I figured it was OK since it was a quote of a saint and not the author.
If anything like the invention of 'extraordinary ministers' was going on in my parish I would assume they had converted to one of the protestant denominations. But there aren't and they haven't.
It will take me a second or third reading to fully digest this author’s statements but one thing that jumped out at me was the following:
“Catholics gather on weekends to celebrate the remembering.”
That is, in my humble opinion, altogether incorrect.

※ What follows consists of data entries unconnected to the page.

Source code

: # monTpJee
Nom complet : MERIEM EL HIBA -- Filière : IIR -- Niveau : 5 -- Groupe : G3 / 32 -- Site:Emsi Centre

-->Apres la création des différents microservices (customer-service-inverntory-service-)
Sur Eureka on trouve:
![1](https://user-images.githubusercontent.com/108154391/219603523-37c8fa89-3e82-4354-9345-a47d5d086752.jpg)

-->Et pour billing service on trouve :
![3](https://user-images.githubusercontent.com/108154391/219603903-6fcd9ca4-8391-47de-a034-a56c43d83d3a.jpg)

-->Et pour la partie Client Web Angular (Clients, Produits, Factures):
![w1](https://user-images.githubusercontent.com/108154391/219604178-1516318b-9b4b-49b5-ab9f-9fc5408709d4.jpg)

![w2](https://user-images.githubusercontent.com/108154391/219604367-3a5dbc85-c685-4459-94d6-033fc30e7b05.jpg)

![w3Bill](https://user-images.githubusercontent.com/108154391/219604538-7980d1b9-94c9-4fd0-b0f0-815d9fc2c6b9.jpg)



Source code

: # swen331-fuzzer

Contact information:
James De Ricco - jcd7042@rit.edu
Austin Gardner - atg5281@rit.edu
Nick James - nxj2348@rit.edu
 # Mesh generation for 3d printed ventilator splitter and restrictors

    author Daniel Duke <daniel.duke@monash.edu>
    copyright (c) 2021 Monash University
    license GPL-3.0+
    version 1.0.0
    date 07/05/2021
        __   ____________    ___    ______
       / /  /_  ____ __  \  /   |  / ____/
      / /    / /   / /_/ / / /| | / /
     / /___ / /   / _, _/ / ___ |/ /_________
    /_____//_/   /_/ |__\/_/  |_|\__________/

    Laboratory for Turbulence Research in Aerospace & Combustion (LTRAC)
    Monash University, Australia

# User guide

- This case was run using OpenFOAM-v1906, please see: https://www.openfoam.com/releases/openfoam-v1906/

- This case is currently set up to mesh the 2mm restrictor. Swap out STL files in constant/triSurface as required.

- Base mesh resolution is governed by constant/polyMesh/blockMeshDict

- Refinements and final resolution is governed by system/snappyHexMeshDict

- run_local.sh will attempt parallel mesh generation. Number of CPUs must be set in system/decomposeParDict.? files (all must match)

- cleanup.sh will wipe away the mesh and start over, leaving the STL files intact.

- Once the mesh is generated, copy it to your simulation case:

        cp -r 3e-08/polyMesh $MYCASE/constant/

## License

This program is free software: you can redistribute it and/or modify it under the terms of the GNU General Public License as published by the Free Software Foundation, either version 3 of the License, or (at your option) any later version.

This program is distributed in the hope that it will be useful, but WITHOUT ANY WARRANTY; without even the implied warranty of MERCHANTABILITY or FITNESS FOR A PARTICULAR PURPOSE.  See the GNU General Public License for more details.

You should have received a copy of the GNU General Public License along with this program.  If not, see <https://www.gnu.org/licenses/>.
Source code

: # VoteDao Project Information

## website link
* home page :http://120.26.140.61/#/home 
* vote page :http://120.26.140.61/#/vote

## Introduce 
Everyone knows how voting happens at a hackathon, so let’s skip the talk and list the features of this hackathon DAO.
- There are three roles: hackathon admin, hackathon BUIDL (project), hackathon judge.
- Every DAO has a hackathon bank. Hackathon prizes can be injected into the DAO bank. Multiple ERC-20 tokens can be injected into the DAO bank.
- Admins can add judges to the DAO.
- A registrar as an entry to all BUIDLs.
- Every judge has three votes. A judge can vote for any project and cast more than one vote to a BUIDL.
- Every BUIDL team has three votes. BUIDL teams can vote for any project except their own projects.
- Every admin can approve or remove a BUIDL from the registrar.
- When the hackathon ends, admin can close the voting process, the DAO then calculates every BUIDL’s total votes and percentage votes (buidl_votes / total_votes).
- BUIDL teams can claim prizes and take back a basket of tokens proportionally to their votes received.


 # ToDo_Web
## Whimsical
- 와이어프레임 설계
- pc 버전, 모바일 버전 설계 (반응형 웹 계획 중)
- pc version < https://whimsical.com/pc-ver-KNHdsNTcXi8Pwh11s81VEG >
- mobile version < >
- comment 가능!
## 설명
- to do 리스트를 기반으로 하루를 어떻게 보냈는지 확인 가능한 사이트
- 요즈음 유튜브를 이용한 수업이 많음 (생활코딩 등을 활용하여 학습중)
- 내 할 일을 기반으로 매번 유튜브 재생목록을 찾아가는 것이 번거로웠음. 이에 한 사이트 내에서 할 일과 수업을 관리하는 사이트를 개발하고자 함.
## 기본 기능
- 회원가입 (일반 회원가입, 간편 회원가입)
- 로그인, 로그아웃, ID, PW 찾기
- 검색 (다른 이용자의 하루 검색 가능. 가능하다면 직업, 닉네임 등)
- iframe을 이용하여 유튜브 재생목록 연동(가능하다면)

This “error” is widely prevalent and it is altogether wrong.
The celebration of the Mass is not a remembrance and the Eucharist isn’t about a “replay” of the Last Supper.
In a sense, the Mass, at the beginning is a ritual set-up designed as a vehicle to actualize the Eucharistic ceremony. The beginnings of the mass, the prayers, the recitation of solemn scripture is to set the stage, as it were, but more importantly, it is to convey the participants, i.e., both the clergy and laity in attendance to a spiritual place where they are made receptive to the miracle of the Eucharistic presence.

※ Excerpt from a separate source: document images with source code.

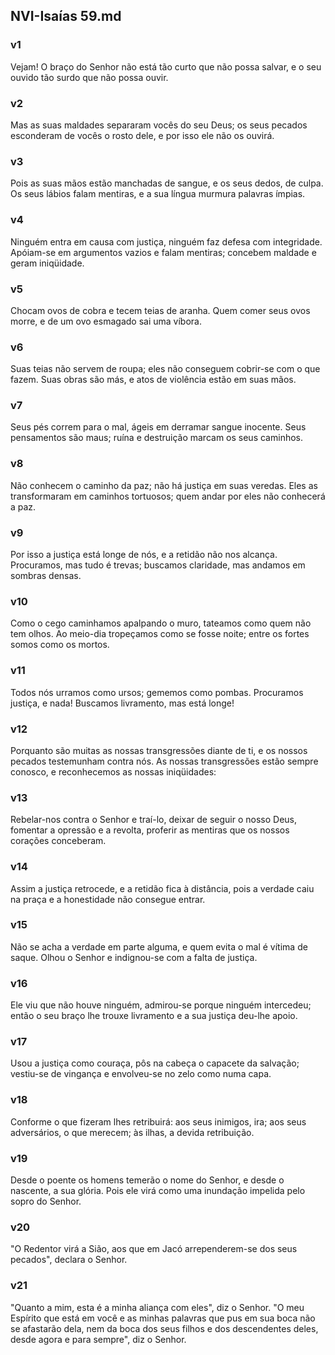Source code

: ## NVI-Isaías 59.md
### v1
 Vejam! O braço do Senhor não está tão curto que não possa salvar, e o seu ouvido tão surdo que não possa ouvir.
### v2
 Mas as suas maldades separaram vocês do seu Deus; os seus pecados esconderam de vocês o rosto dele, e por isso ele não os ouvirá.
### v3
 Pois as suas mãos estão manchadas de sangue, e os seus dedos, de culpa. Os seus lábios falam mentiras, e a sua língua murmura palavras ímpias.
### v4
 Ninguém entra em causa com justiça, ninguém faz defesa com integridade. Apóiam-se em argumentos vazios e falam mentiras; concebem maldade e geram iniqüidade.
### v5
 Chocam ovos de cobra e tecem teias de aranha. Quem comer seus ovos morre, e de um ovo esmagado sai uma víbora.
### v6
 Suas teias não servem de roupa; eles não conseguem cobrir-se com o que fazem. Suas obras são más, e atos de violência estão em suas mãos.
### v7
 Seus pés correm para o mal, ágeis em derramar sangue inocente. Seus pensamentos são maus; ruína e destruição marcam os seus caminhos.
### v8
 Não conhecem o caminho da paz; não há justiça em suas veredas. Eles as transformaram em caminhos tortuosos; quem andar por eles não conhecerá a paz.
### v9
 Por isso a justiça está longe de nós, e a retidão não nos alcança. Procuramos, mas tudo é trevas; buscamos claridade, mas andamos em sombras densas.
### v10
 Como o cego caminhamos apalpando o muro, tateamos como quem não tem olhos. Ao meio-dia tropeçamos como se fosse noite; entre os fortes somos como os mortos.
### v11
 Todos nós urramos como ursos; gememos como pombas. Procuramos justiça, e nada! Buscamos livramento, mas está longe!
### v12
 Porquanto são muitas as nossas transgressões diante de ti, e os nossos pecados testemunham contra nós. As nossas transgressões estão sempre conosco, e reconhecemos as nossas iniqüidades:
### v13
 Rebelar-nos contra o Senhor e traí-lo, deixar de seguir o nosso Deus, fomentar a opressão e a revolta, proferir as mentiras que os nossos corações conceberam.
### v14
 Assim a justiça retrocede, e a retidão fica à distância, pois a verdade caiu na praça e a honestidade não consegue entrar.
### v15
 Não se acha a verdade em parte alguma, e quem evita o mal é vítima de saque. Olhou o Senhor e indignou-se com a falta de justiça.
### v16
 Ele viu que não houve ninguém, admirou-se porque ninguém intercedeu; então o seu braço lhe trouxe livramento e a sua justiça deu-lhe apoio.
### v17
 Usou a justiça como couraça, pôs na cabeça o capacete da salvação; vestiu-se de vingança e envolveu-se no zelo como numa capa.
### v18
 Conforme o que fizeram lhes retribuirá: aos seus inimigos, ira; aos seus adversários, o que merecem; às ilhas, a devida retribuição.
### v19
 Desde o poente os homens temerão o nome do Senhor, e desde o nascente, a sua glória. Pois ele virá como uma inundação impelida pelo sopro do Senhor.
### v20
 "O Redentor virá a Sião, aos que em Jacó arrependerem-se dos seus pecados", declara o Senhor.  
### v21
 "Quanto a mim, esta é a minha aliança com eles", diz o Senhor. "O meu Espírito que está em você e as minhas palavras que pus em sua boca não se afastarão dela, nem da boca dos seus filhos e dos descendentes deles, desde agora e para sempre", diz o Senhor.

The actual exercise of the Eucharistic ceremony is a process of actualization wherein the “celebrant” the Priest, actively invokes the “presence” of Christ in the specie of the Host and Wine through the process of Transfiguration wherein the “substance” of the wafer and wine are infused with the substance of Christ’s flesh and blood.................IN PRESENT TIME!
In this manner, participants are made one with the Passover sacrifice of the Lamb of God at the SAME INSTANT IN TIME that the original Sacrifice was made!

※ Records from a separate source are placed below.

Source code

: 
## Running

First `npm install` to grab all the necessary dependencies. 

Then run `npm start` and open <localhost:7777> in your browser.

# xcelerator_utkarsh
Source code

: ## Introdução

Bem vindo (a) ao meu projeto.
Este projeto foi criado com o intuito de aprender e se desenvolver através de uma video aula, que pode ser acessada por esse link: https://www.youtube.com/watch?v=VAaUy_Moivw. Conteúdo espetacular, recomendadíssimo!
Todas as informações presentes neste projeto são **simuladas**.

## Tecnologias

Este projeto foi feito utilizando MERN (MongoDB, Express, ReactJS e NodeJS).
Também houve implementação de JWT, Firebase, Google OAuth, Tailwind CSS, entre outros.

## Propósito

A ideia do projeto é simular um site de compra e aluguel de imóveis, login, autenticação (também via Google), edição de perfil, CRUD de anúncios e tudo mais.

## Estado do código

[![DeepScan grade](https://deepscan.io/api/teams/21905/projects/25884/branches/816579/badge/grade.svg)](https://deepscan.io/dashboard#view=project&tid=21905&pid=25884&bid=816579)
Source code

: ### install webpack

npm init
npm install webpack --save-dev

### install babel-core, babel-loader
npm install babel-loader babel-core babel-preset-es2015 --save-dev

That Sacrifice is not a “was”; its not a past event. It’s brought forward into the participants time such that the participants in the Eucharist are made one with the Sacrifice through the eons of time.
Put another way...........Christ isn’t a “was”. He is an “IS”. He is the Alpha and the Omega, the beginning and the end; except that through the Eucharist.......there isn’t any “end” until His Second Coming. He is the Omega only in the sense that he is the “ultimate” Person hood of the Trinity.
As our Catechism teaches us, through the process of the Eucharist we are, spiritually, (which means “really”) made present at the Last Supper, the Agony in the Garden, the Crucifixion, and the Resurrection! In essence, what this means is that Eucharist is Jesus on-going, everlasting triumph over the lord of this world, Satan. He brings his act of Redemption forward through the ages as marked by “temporal” time, (which is really Satan’s invention), to our extant existence as children of God, created in his Image.....not our arms and legs, etc., but rather.......our “Soul Stuff” which doesn’t experience time as marked by our clocks, watches, calendars.
I literally weep at the fact that I don’t have the intellectual prowess nor the vocabulary to properly explain this phenomenon. Jesus came to save our Souls. In a very real sense, we are of a dual nature. Our bodies are subject to the inexorable forces of entropy. Our bodies age and die. Our Souls are eternal....if we elect to participate in the eternal. Jesus was a genuine “Fisherman”. He came to fish our Souls out of this corruptible world existence into the Eternal.
In a strange but miraculous way, this plays into and when experienced, explains Jesus emphasis on Love. Love of God, Love of our neighbors (or “others”), Love of Jesus. Love is a “FORCE” which transcends time and space just as Jesus transcended time and space and just as the Eucharist operates to carry participants backward/forward through time and space.
Maybe a better mechanism to understand this is to read Benedict’s book, “God is Near Us”. That can be found at:
http://www.amazon.com/God-Near-Us-Eucharist-Heart/dp/0898709628/ref=sr_1_1?s=books&ie=UTF8&qid=1395364420&sr=1-1&keywords=God+is+Near+Us
Love in Jesus, Joseph and Mary,
Rich
Wherein I wrote “Transfiguration” I meant to write, “Transubstantiation”.
My fingers go faster than my brain.
Really? You have no lay people distributing Communion? You are lucky.